Souza spoke with NBC 7 when the card room opened in July. Unlike tribal casinos, card rooms do not offer slot gaming. Patrons enjoy games like blackjack, baccarat, pai-gow and poker.

At the time it was one of only four in the county with two in San Diego and one in Oceanside.

After the raid, employees at Seven Mile Casino maintained none of the 24 other co-defendants are associated with the card room, according to a statement released by the casino:

"Seven Mile Casino, owned and operated by Harvey Souza and his family, have worked tirelessly for the past 70 years to build upon their great-grandfather’s legacy and comply with the evolving regulations regarding card rooms across the state. As a family and as a business, they are very much invested in the community of Chula Vista and the industry. We look forward to working with the California Bureau of Gambling Control to resolve all issues."

California’s Bureau of Gambling Control issued Emergency Closure Orders on both the Palomar and Village Club card rooms effective immediately.

The locations will be closed until they meet certain criteria to potentially reopen, a spokeswoman for Attorney General Kamala D. Harris said. 

“These casinos engaged in money laundering and illegal gambling schemes that undermine the well-being of our communities,” said Attorney General Kamala D. Harris in a statement. “I thank our California Department of Justice Bureau of Gambling Control Special Agents, as well as our local and federal law enforcement partners, for holding the alleged perpetrators accountable for their financial crimes."

Harvey Souza talked with NBC 7 the day his Seven Mile Casino opened in July 2015.
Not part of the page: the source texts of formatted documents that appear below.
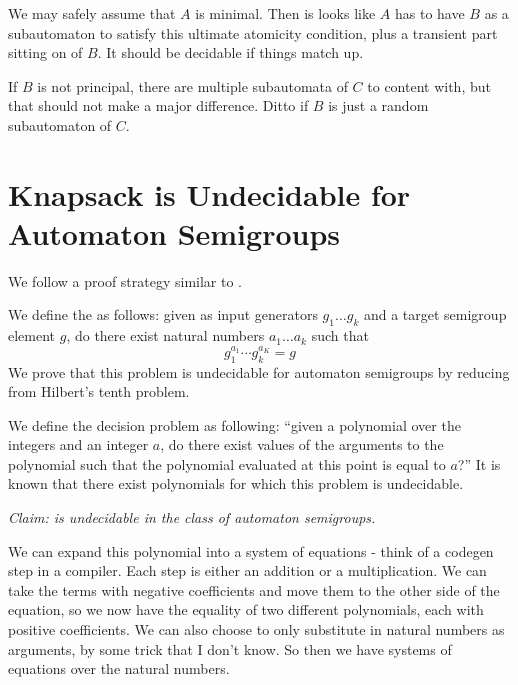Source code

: \documentclass[11pt]{article}
\begin{document}
We may safely assume that $A$ is minimal. Then is looks like $A$ has
to have $B$ as a subautomaton to satisfy this ultimate atomicity
condition, plus a transient part sitting on of $B$. It should be
decidable if things match up.

If $B$ is not principal, there are multiple subautomata of $C$ to
content with, but that should not make a major difference. Ditto if
$B$ is just a random subautomaton of $C$.

%

\section{Knapsack is Undecidable for Automaton Semigroups}
We follow a proof strategy similar to \cite{Konig15:knapsack}.

We define the  as follows: given as input
generators $g_1 \ldots g_k$ and a target semigroup element $g$, do there
exist natural numbers $a_1\ldots a_k$ such that
\[ g_1^{a_1} \cdots g_k^{a_K} = g \] We prove that this problem is
undecidable for automaton semigroups by reducing from %
Hilbert's tenth problem.

We define the decision problem  as following: ``given
a polynomial over the integers and an integer $a$, do there exist
values of the arguments to the polynomial such that the polynomial
evaluated at this point is equal to $a$?'' It is known that there
exist polynomials for which this problem is undecidable.

\textit{Claim:  is undecidable in the class of automaton semigroups.}

We can expand this polynomial into a system of equations - think of a
codegen step in a compiler. Each step is either an addition or a
multiplication. We can take the terms with negative coefficients and
move them to the other side of the equation, so we now have the
equality of two different polynomials, each with positive
coefficients. We can also choose to only substitute in natural numbers
as arguments, by some trick that I don't know. So then we have systems
of equations over the natural numbers.
\end{document}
Other defendants named in the indictment include: Matthew Greenwood, Jeffrey Broadt, Jeffrey Stoff, Arturo Diaz-Ramirez, Jaime Behar, Robert Stroj, Jean Paul Rojo, Joshua Jones, , Alexandra Kane, Bryan Sibbach, Joseph Palermo, Thomas Mallozzi, Stephen Bednar, Christopher Parsons, Jeffrey Mohr, Kyle Allen, Michael Hipple and Alfredo Barba.

The investigation was launched two years ago by the California Department of Justice, Bureau of Gambling Control. The agency worked with the U.S. Attorney's Office, the California DOJ Indian and Gaming Law Section, the FBI, the IRS, HSI, and the San Diego Sheriff's Department during the investigation.

The Palomar Card Club was in danger of being shut down earlier this year when state gaming officials accused owners Donald and Susan Staats of transferring their license to their daughter. The Staats' business license expired on Nov. 30, 2015 according to legal documents.